- WHAT YOU HAVE TO DO
All entries must be given again exactly as written.

- DATASET ENTRIES
---*---

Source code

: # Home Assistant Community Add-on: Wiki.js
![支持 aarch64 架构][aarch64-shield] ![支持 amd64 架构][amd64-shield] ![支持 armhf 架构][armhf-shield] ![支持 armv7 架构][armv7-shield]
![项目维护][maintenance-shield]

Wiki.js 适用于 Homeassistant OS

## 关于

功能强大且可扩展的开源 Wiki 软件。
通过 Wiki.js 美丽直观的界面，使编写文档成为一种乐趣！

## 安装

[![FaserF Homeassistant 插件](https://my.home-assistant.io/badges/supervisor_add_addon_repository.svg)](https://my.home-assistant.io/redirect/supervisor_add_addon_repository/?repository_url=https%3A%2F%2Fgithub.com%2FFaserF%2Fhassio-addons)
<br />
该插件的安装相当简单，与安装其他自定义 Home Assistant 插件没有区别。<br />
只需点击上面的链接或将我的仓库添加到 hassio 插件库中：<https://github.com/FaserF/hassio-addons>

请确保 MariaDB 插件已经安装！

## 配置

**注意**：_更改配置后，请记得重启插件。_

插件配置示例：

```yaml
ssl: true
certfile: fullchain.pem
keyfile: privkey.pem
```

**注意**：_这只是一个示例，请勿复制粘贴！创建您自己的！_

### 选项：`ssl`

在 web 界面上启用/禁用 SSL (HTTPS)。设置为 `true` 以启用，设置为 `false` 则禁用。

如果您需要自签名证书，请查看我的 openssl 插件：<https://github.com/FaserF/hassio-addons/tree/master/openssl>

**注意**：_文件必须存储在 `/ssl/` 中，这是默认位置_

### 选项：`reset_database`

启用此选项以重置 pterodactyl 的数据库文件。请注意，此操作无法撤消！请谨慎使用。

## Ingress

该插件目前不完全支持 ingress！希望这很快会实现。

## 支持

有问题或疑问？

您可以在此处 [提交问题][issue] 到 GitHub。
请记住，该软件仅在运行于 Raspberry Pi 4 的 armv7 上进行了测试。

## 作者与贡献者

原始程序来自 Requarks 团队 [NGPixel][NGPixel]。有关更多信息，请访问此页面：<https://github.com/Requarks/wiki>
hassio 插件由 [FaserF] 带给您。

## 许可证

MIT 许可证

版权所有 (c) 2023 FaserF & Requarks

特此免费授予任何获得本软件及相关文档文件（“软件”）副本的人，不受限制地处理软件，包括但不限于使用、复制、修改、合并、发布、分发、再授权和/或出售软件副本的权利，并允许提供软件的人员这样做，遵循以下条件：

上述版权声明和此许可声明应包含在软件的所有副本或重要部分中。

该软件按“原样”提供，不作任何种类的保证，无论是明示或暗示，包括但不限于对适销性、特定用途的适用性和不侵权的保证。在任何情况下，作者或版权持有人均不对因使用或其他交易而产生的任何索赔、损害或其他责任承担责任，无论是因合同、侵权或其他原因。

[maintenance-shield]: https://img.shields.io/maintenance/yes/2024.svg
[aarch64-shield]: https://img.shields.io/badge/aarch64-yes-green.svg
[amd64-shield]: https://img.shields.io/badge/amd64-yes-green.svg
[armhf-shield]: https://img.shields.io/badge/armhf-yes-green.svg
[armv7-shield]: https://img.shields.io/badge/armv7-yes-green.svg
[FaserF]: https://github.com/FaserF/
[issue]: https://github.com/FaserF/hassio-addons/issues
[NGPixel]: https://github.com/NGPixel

---*---

- SOLUTION TO THIS PROBLEM
Source code

: # Home Assistant Community Add-on: Wiki.js
![支持 aarch64 架构][aarch64-shield] ![支持 amd64 架构][amd64-shield] ![支持 armhf 架构][armhf-shield] ![支持 armv7 架构][armv7-shield]
![项目维护][maintenance-shield]

Wiki.js 适用于 Homeassistant OS

## 关于

功能强大且可扩展的开源 Wiki 软件。
通过 Wiki.js 美丽直观的界面，使编写文档成为一种乐趣！

## 安装

[![FaserF Homeassistant 插件](https://my.home-assistant.io/badges/supervisor_add_addon_repository.svg)](https://my.home-assistant.io/redirect/supervisor_add_addon_repository/?repository_url=https%3A%2F%2Fgithub.com%2FFaserF%2Fhassio-addons)
<br />
该插件的安装相当简单，与安装其他自定义 Home Assistant 插件没有区别。<br />
只需点击上面的链接或将我的仓库添加到 hassio 插件库中：<https://github.com/FaserF/hassio-addons>

请确保 MariaDB 插件已经安装！

## 配置

**注意**：_更改配置后，请记得重启插件。_

插件配置示例：

```yaml
ssl: true
certfile: fullchain.pem
keyfile: privkey.pem
```

**注意**：_这只是一个示例，请勿复制粘贴！创建您自己的！_

### 选项：`ssl`

在 web 界面上启用/禁用 SSL (HTTPS)。设置为 `true` 以启用，设置为 `false` 则禁用。

如果您需要自签名证书，请查看我的 openssl 插件：<https://github.com/FaserF/hassio-addons/tree/master/openssl>

**注意**：_文件必须存储在 `/ssl/` 中，这是默认位置_

### 选项：`reset_database`

启用此选项以重置 pterodactyl 的数据库文件。请注意，此操作无法撤消！请谨慎使用。

## Ingress

该插件目前不完全支持 ingress！希望这很快会实现。

## 支持

有问题或疑问？

您可以在此处 [提交问题][issue] 到 GitHub。
请记住，该软件仅在运行于 Raspberry Pi 4 的 armv7 上进行了测试。

## 作者与贡献者

原始程序来自 Requarks 团队 [NGPixel][NGPixel]。有关更多信息，请访问此页面：<https://github.com/Requarks/wiki>
hassio 插件由 [FaserF] 带给您。

## 许可证

MIT 许可证

版权所有 (c) 2023 FaserF & Requarks

特此免费授予任何获得本软件及相关文档文件（“软件”）副本的人，不受限制地处理软件，包括但不限于使用、复制、修改、合并、发布、分发、再授权和/或出售软件副本的权利，并允许提供软件的人员这样做，遵循以下条件：

上述版权声明和此许可声明应包含在软件的所有副本或重要部分中。

该软件按“原样”提供，不作任何种类的保证，无论是明示或暗示，包括但不限于对适销性、特定用途的适用性和不侵权的保证。在任何情况下，作者或版权持有人均不对因使用或其他交易而产生的任何索赔、损害或其他责任承担责任，无论是因合同、侵权或其他原因。

[maintenance-shield]: https://img.shields.io/maintenance/yes/2024.svg
[aarch64-shield]: https://img.shields.io/badge/aarch64-yes-green.svg
[amd64-shield]: https://img.shields.io/badge/amd64-yes-green.svg
[armhf-shield]: https://img.shields.io/badge/armhf-yes-green.svg
[armv7-shield]: https://img.shields.io/badge/armv7-yes-green.svg
[FaserF]: https://github.com/FaserF/
[issue]: https://github.com/FaserF/hassio-addons/issues
[NGPixel]: https://github.com/NGPixel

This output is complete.